### ASSIGNMENT
Return the records, each one exactly as written.

Items from a dataset:
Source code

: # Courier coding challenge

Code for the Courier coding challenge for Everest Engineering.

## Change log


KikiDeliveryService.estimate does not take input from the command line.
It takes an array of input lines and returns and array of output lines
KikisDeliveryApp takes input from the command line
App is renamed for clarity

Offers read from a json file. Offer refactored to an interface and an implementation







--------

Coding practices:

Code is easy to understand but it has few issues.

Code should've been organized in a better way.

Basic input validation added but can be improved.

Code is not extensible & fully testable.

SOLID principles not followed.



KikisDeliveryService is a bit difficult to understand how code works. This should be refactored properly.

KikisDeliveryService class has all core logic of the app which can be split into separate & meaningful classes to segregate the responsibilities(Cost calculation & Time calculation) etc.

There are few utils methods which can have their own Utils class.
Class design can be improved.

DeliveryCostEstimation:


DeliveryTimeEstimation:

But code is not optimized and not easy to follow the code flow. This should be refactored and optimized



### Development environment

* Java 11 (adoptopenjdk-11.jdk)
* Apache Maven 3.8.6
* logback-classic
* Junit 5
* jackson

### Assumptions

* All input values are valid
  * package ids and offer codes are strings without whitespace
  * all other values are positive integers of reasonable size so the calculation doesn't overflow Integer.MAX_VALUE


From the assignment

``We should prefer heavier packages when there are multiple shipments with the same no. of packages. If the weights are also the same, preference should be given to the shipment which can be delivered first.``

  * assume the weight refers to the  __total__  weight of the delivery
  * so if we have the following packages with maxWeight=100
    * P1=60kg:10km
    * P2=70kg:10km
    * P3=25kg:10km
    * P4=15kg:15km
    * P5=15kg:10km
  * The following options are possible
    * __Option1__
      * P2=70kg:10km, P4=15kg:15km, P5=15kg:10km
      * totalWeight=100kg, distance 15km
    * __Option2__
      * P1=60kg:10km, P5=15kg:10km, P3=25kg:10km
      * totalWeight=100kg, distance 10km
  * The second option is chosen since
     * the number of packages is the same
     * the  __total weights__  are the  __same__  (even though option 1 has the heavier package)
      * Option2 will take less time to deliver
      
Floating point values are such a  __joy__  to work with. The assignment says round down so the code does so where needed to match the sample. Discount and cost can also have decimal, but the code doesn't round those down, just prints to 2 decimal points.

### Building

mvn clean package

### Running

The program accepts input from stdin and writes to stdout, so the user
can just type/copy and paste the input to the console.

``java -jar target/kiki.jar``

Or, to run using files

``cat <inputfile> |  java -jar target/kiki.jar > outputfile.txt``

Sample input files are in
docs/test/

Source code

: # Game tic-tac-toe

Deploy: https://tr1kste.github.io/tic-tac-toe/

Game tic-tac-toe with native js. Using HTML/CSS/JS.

### YOUR RESPONSE
Source code

: # Courier coding challenge

Code for the Courier coding challenge for Everest Engineering.

## Change log


KikiDeliveryService.estimate does not take input from the command line.
It takes an array of input lines and returns and array of output lines
KikisDeliveryApp takes input from the command line
App is renamed for clarity

Offers read from a json file. Offer refactored to an interface and an implementation







--------

Coding practices:

Code is easy to understand but it has few issues.

Code should've been organized in a better way.

Basic input validation added but can be improved.

Code is not extensible & fully testable.

SOLID principles not followed.



KikisDeliveryService is a bit difficult to understand how code works. This should be refactored properly.

KikisDeliveryService class has all core logic of the app which can be split into separate & meaningful classes to segregate the responsibilities(Cost calculation & Time calculation) etc.

There are few utils methods which can have their own Utils class.
Class design can be improved.

DeliveryCostEstimation:


DeliveryTimeEstimation:

But code is not optimized and not easy to follow the code flow. This should be refactored and optimized



### Development environment

* Java 11 (adoptopenjdk-11.jdk)
* Apache Maven 3.8.6
* logback-classic
* Junit 5
* jackson

### Assumptions

* All input values are valid
  * package ids and offer codes are strings without whitespace
  * all other values are positive integers of reasonable size so the calculation doesn't overflow Integer.MAX_VALUE


From the assignment

``We should prefer heavier packages when there are multiple shipments with the same no. of packages. If the weights are also the same, preference should be given to the shipment which can be delivered first.``

  * assume the weight refers to the  __total__  weight of the delivery
  * so if we have the following packages with maxWeight=100
    * P1=60kg:10km
    * P2=70kg:10km
    * P3=25kg:10km
    * P4=15kg:15km
    * P5=15kg:10km
  * The following options are possible
    * __Option1__
      * P2=70kg:10km, P4=15kg:15km, P5=15kg:10km
      * totalWeight=100kg, distance 15km
    * __Option2__
      * P1=60kg:10km, P5=15kg:10km, P3=25kg:10km
      * totalWeight=100kg, distance 10km
  * The second option is chosen since
     * the number of packages is the same
     * the  __total weights__  are the  __same__  (even though option 1 has the heavier package)
      * Option2 will take less time to deliver
      
Floating point values are such a  __joy__  to work with. The assignment says round down so the code does so where needed to match the sample. Discount and cost can also have decimal, but the code doesn't round those down, just prints to 2 decimal points.

### Building

mvn clean package

### Running

The program accepts input from stdin and writes to stdout, so the user
can just type/copy and paste the input to the console.

``java -jar target/kiki.jar``

Or, to run using files

``cat <inputfile> |  java -jar target/kiki.jar > outputfile.txt``

Sample input files are in
docs/test/

Source code

: # Game tic-tac-toe

Deploy: https://tr1kste.github.io/tic-tac-toe/

Game tic-tac-toe with native js. Using HTML/CSS/JS.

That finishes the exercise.